Wednesday, March 18, 2015

Peace, Perfect Peace!

Totty the Icelandic Sheepdog mother in the weaning box is giving the old fish eye to her pups in the whelping box. The lip is not a barrier to the pups; they just really seem to like hanging out with their paws over the side like neighbors in a high rise?
Totty, Lulu, Betty, Kippa, Bangsi and Edgar in the rear.

Betty and Kippa.

Betty and Edgar
Edgar - he prefers Eddie
From twelve o'clock: - Betty, Lulu, Kippa, Bangsi, Kitty, Eddie
My "Star" puppies eating.
Note the tail curls already.
Tails: up and curled for several days now.
People who see several Icelandic Sheepdogs for the first time sometimes wonder, "They all look different. How can you tell they are Icelandic Sheepdogs? Goldens all look the same; so do Dalmatians, and Dobermans, and Labs, and German Shepards."
Their tails are up over their backs and curled, they have prick (pointed) upright ears, they have double dew claws on at least the two rear feet (sometimes all four feet), they seem to smile, they are uncompromisingly happy.
Betty and Bangsi

Eddie - falling asleep in the hubcap!
  I couldn't resist - why try -
the sunrise today with a floating crescent moon.

I tried spelling Betty, Bette. She told me it was a tad pretentious for her tastes; she's a simple dog and preferred it simple. Eddie chimed in; he agreed. What could I say? They outnumber me.

Look at Bangsi's shoulders in the "Star" photo above. I think they are lightening up a bit. What do you think? Could he end up being a cream colored adult? One never knows for sure what the colors will eventually be. That's actually another one of the fascinating things about Icelandic Sheepdogs in my opinion. Look at how much Kippa has changed since she was born. She used to be solid black with one white spot between her shoulder blades. I successfully resisted the urge to call Kippa "Spot". Betty also has a spot between her shoulder blades. Might they be reverse pieds? I don't think so.

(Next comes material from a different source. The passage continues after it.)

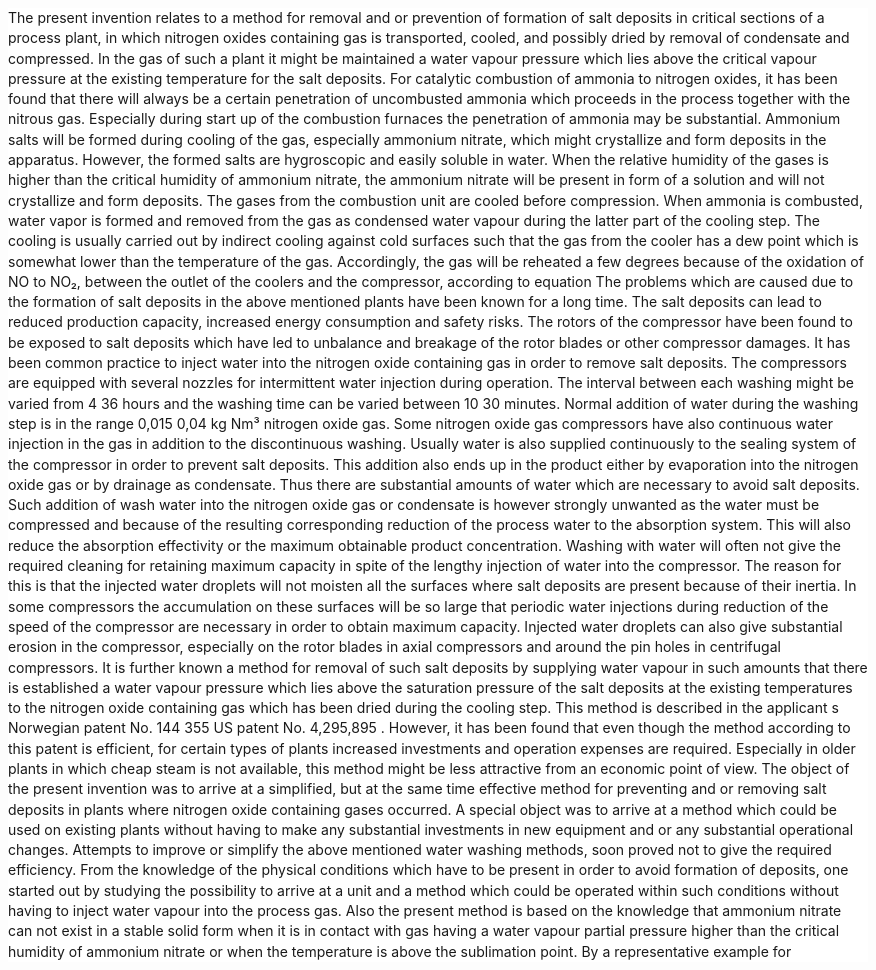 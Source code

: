 The present invention relates to a method for removal and or prevention of formation of salt deposits in critical sections of a process plant, in which nitrogen oxides containing gas is transported, cooled, and possibly dried by removal of condensate and compressed. In the gas of such a plant it might be maintained a water vapour pressure which lies above the critical vapour pressure at the existing temperature for the salt deposits. For catalytic combustion of ammonia to nitrogen oxides, it has been found that there will always be a certain penetration of uncombusted ammonia which proceeds in the process together with the nitrous gas. Especially during start up of the combustion furnaces the penetration of ammonia may be substantial. Ammonium salts will be formed during cooling of the gas, especially ammonium nitrate, which might crystallize and form deposits in the apparatus. However, the formed salts are hygroscopic and easily soluble in water. When the relative humidity of the gases is higher than the critical humidity of ammonium nitrate, the ammonium nitrate will be present in form of a solution and will not crystallize and form deposits. The gases from the combustion unit are cooled before compression. When ammonia is combusted, water vapor is formed and removed from the gas as condensed water vapour during the latter part of the cooling step. The cooling is usually carried out by indirect cooling against cold surfaces such that the gas from the cooler has a dew point which is somewhat lower than the temperature of the gas. Accordingly, the gas will be reheated a few degrees because of the oxidation of NO to NO₂, between the outlet of the coolers and the compressor, according to equation The problems which are caused due to the formation of salt deposits in the above mentioned plants have been known for a long time. The salt deposits can lead to reduced production capacity, increased energy consumption and safety risks. The rotors of the compressor have been found to be exposed to salt deposits which have led to unbalance and breakage of the rotor blades or other compressor damages. It has been common practice to inject water into the nitrogen oxide containing gas in order to remove salt deposits. The compressors are equipped with several nozzles for intermittent water injection during operation. The interval between each washing might be varied from 4 36 hours and the washing time can be varied between 10 30 minutes. Normal addition of water during the washing step is in the range 0,015 0,04 kg Nm³ nitrogen oxide gas. Some nitrogen oxide gas compressors have also continuous water injection in the gas in addition to the discontinuous washing. Usually water is also supplied continuously to the sealing system of the compressor in order to prevent salt deposits. This addition also ends up in the product either by evaporation into the nitrogen oxide gas or by drainage as condensate. Thus there are substantial amounts of water which are necessary to avoid salt deposits. Such addition of wash water into the nitrogen oxide gas or condensate is however strongly unwanted as the water must be compressed and because of the resulting corresponding reduction of the process water to the absorption system. This will also reduce the absorption effectivity or the maximum obtainable product concentration. Washing with water will often not give the required cleaning for retaining maximum capacity in spite of the lengthy injection of water into the compressor. The reason for this is that the injected water droplets will not moisten all the surfaces where salt deposits are present because of their inertia. In some compressors the accumulation on these surfaces will be so large that periodic water injections during reduction of the speed of the compressor are necessary in order to obtain maximum capacity. Injected water droplets can also give substantial erosion in the compressor, especially on the rotor blades in axial compressors and around the pin holes in centrifugal compressors. It is further known a method for removal of such salt deposits by supplying water vapour in such amounts that there is established a water vapour pressure which lies above the saturation pressure of the salt deposits at the existing temperatures to the nitrogen oxide containing gas which has been dried during the cooling step. This method is described in the applicant s Norwegian patent No. 144 355 US patent No. 4,295,895 . However, it has been found that even though the method according to this patent is efficient, for certain types of plants increased investments and operation expenses are required. Especially in older plants in which cheap steam is not available, this method might be less attractive from an economic point of view. The object of the present invention was to arrive at a simplified, but at the same time effective method for preventing and or removing salt deposits in plants where nitrogen oxide containing gases occurred. A special object was to arrive at a method which could be used on existing plants without having to make any substantial investments in new equipment and or any substantial operational changes. Attempts to improve or simplify the above mentioned water washing methods, soon proved not to give the required efficiency. From the knowledge of the physical conditions which have to be present in order to avoid formation of deposits, one started out by studying the possibility to arrive at a unit and a method which could be operated within such conditions without having to inject water vapour into the process gas. Also the present method is based on the knowledge that ammonium nitrate can not exist in a stable solid form when it is in contact with gas having a water vapour partial pressure higher than the critical humidity of ammonium nitrate or when the temperature is above the sublimation point. By a representative example for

My north forest is mixed birch bark trees and what I call big toothed aspens but people around here call simply poplars. In storms, the branches and sometimes the tops break because they are soft or brittle wood. I lost the tops of two trees last fall; one fell on the house - no damage. There are a couple of leaning trees that Ron, a neighbor down the road a ways, is going to top tomorrow so I don't have another tree blow over on the house. There's a large and dead ash tree in that forest but it's far enough from the house that for now, I'll leave it. I have several kinds of woodpeckers (downy, hairy, red-bellied), nuthatches, chickadees, as permanent residents and yellow shafted flickers as migratory visitors. I want the dead trees topped and left for the birds to provide housing and food in the form of wood eating insects. I just don't want the trees falling on my home.